Problem statement. All lines that hold the string "parameters" should be copied. Find them in the listing below.

Data.
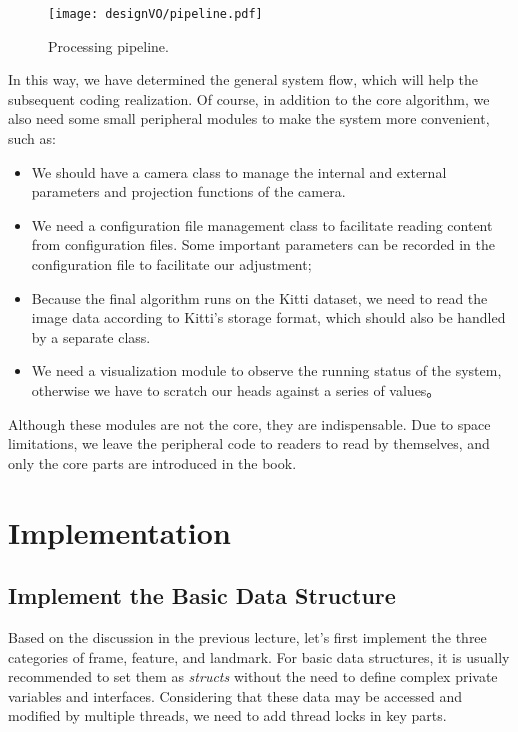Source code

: \begin{figure}[!htp]
	\centering
	\texttt{[image: designVO/pipeline.pdf]}
	\caption{Processing pipeline.}
	\label{fig:pipeline}
\end{figure}

In this way, we have determined the general system flow, which will help the subsequent coding realization. Of course, in addition to the core algorithm, we also need some small peripheral modules to make the system more convenient, such as:
\begin{itemize}
	\item We should have a camera class to manage the internal and external parameters and projection functions of the camera.
	\item We need a configuration file management class to facilitate reading content from configuration files. Some important parameters can be recorded in the configuration file to facilitate our adjustment;
	\item Because the final algorithm runs on the Kitti dataset, we need to read the image data according to Kitti's storage format, which should also be handled by a separate class.
	\item We need a visualization module to observe the running status of the system, otherwise we have to scratch our heads against a series of values。
\end{itemize}

Although these modules are not the core, they are indispensable. Due to space limitations, we leave the peripheral code to readers to read by themselves, and only the core parts are introduced in the book.

\section{Implementation}
\subsection{Implement the Basic Data Structure}
Based on the discussion in the previous lecture, let's first implement the three categories of frame, feature, and landmark. For basic data structures, it is usually recommended to set them as \textit{structs} without the need to define complex private variables and interfaces. Considering that these data may be accessed and modified by multiple threads, we need to add thread locks in key parts.

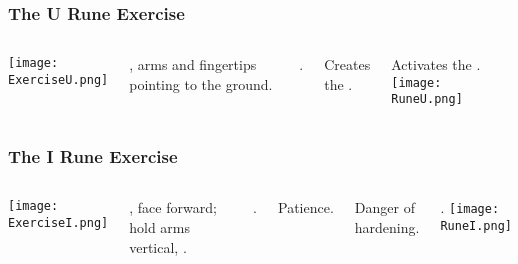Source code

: 

\begin{frame}
\frametitle{The U Rune Exercise}
\begin{columns}[c] %

\texttt{[image: ExerciseU.png]}

, arms and fingertips pointing to the ground.

\vspace{5mm}
. 

Creates the .

\vspace{5mm}
Activates the .
\texttt{[image: RuneU.png]}
\end{columns}

\end{frame}

\begin{frame}
\frametitle{The I Rune Exercise}
\begin{columns}[c] %

\texttt{[image: ExerciseI.png]}

, face forward; hold arms vertical, . 

\vspace{5mm}
.

Patience.

Danger of hardening.

\vspace{5mm}
.
\texttt{[image: RuneI.png]}
\end{columns}

\end{frame}


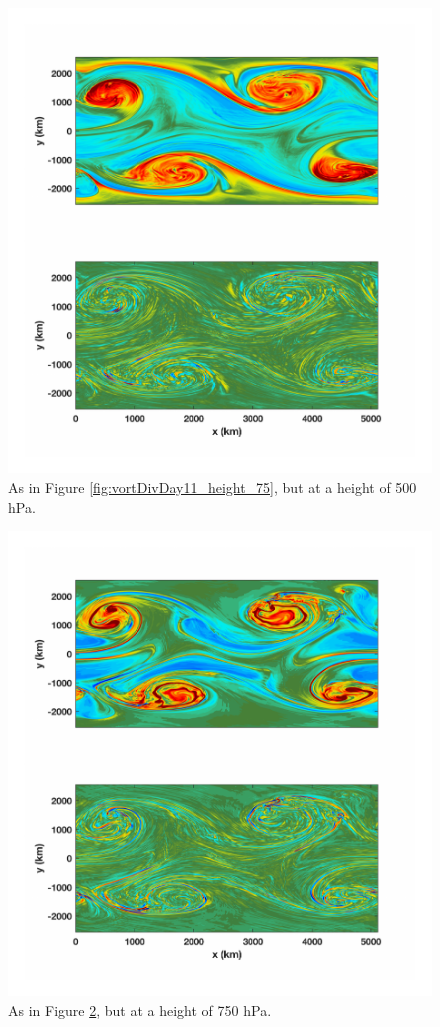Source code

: \begin{figure}[H]
\vspace{-2em}
\includegraphics[scale=1]{Chapter3/img/vortDivDay11_height_50}
\caption{As in Figure \ref{fig:vortDivDay11_height_75}, but at a height of 500 hPa.}
\label{fig:vortDivDay11_height_50}
\end{figure}

\begin{figure}[H]
\vspace{-2em}
\includegraphics[scale=1]{Chapter3/img/vortDivDay11_height_25}
\caption{As in Figure \ref{fig:vortDivDay11_height_25}, but at a height of 750 hPa.}
\label{fig:vortDivDay11_height_25}
\end{figure}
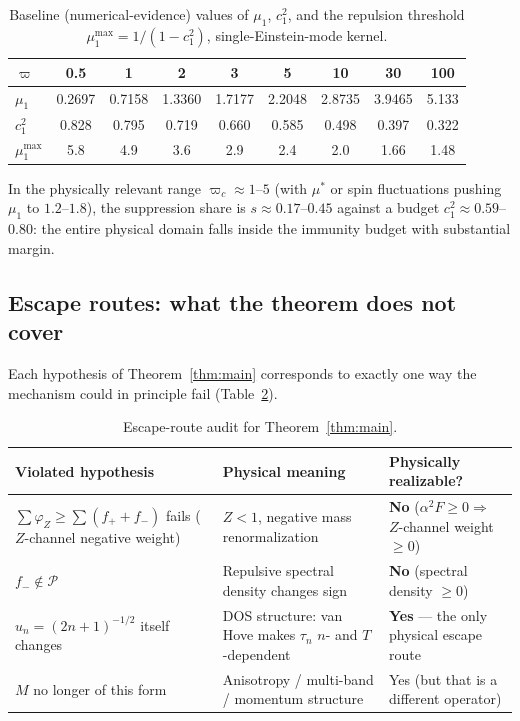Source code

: \documentclass[11pt]{article}
\newcommand{\PP}{\mathcal{P}}
\begin{document}
\begin{table}[h]
\centering
\caption{Baseline (numerical-evidence) values of $\mu_1$, $c_1^2$, and the
repulsion threshold $\mu_1^{\max}=1/(1-c_1^2)$, single-Einstein-mode kernel.}
\label{tab:c1sq-baseline}
\begin{tabular}{lcccccccc}
\toprule
$\varpi$ & 0.5 & 1 & 2 & 3 & 5 & 10 & 30 & 100\\
\midrule
$\mu_1$ & 0.2697 & 0.7158 & 1.3360 & 1.7177 & 2.2048 & 2.8735 & 3.9465 & 5.133\\
$c_1^2$ & 0.828 & 0.795 & 0.719 & 0.660 & 0.585 & 0.498 & 0.397 & 0.322\\
$\mu_1^{\max}$ & 5.8 & 4.9 & 3.6 & 2.9 & 2.4 & 2.0 & 1.66 & 1.48\\
\bottomrule
\end{tabular}
\end{table}

In the physically relevant range $\varpi_c\approx1$--$5$ (with $\mu^*$ or spin
fluctuations pushing $\mu_1$ to $1.2$--$1.8$), the suppression share is
$s\approx0.17$--$0.45$ against a budget $c_1^2\approx0.59$--$0.80$: the entire
physical domain falls inside the immunity budget with substantial margin.

\subsection{Escape routes: what the theorem does not cover}

Each hypothesis of Theorem~\ref{thm:main} corresponds to exactly one way the
mechanism could in principle fail (Table~\ref{tab:escape}).

\begin{table}[h]
\centering
\caption{Escape-route audit for Theorem~\ref{thm:main}.}
\label{tab:escape}
\begin{tabular}{p{4.6cm}p{5cm}p{2.6cm}}
\toprule
Violated hypothesis & Physical meaning & Physically realizable?\\
\midrule
$\sum\varphi_Z\ge\sum(f_++f_-)$ fails ($Z$-channel negative weight) & $Z<1$, negative mass renormalization & \textbf{No} ($\alpha^2F\ge0\Rightarrow$ $Z$-channel weight $\ge0$)\\
$f_-\notin\PP$ & Repulsive spectral density changes sign & \textbf{No} (spectral density $\ge0$)\\
$u_n=(2n+1)^{-1/2}$ itself changes & DOS structure: van Hove makes $\tau_n$ $n$- and $T$-dependent & \textbf{Yes} --- the only physical escape route\\
$M$ no longer of this form & Anisotropy / multi-band / momentum structure & Yes (but that is a different operator)\\
\bottomrule
\end{tabular}
\end{table}
\end{document}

Output.
	\item We should have a camera class to manage the internal and external parameters and projection functions of the camera.
	\item We need a configuration file management class to facilitate reading content from configuration files. Some important parameters can be recorded in the configuration file to facilitate our adjustment;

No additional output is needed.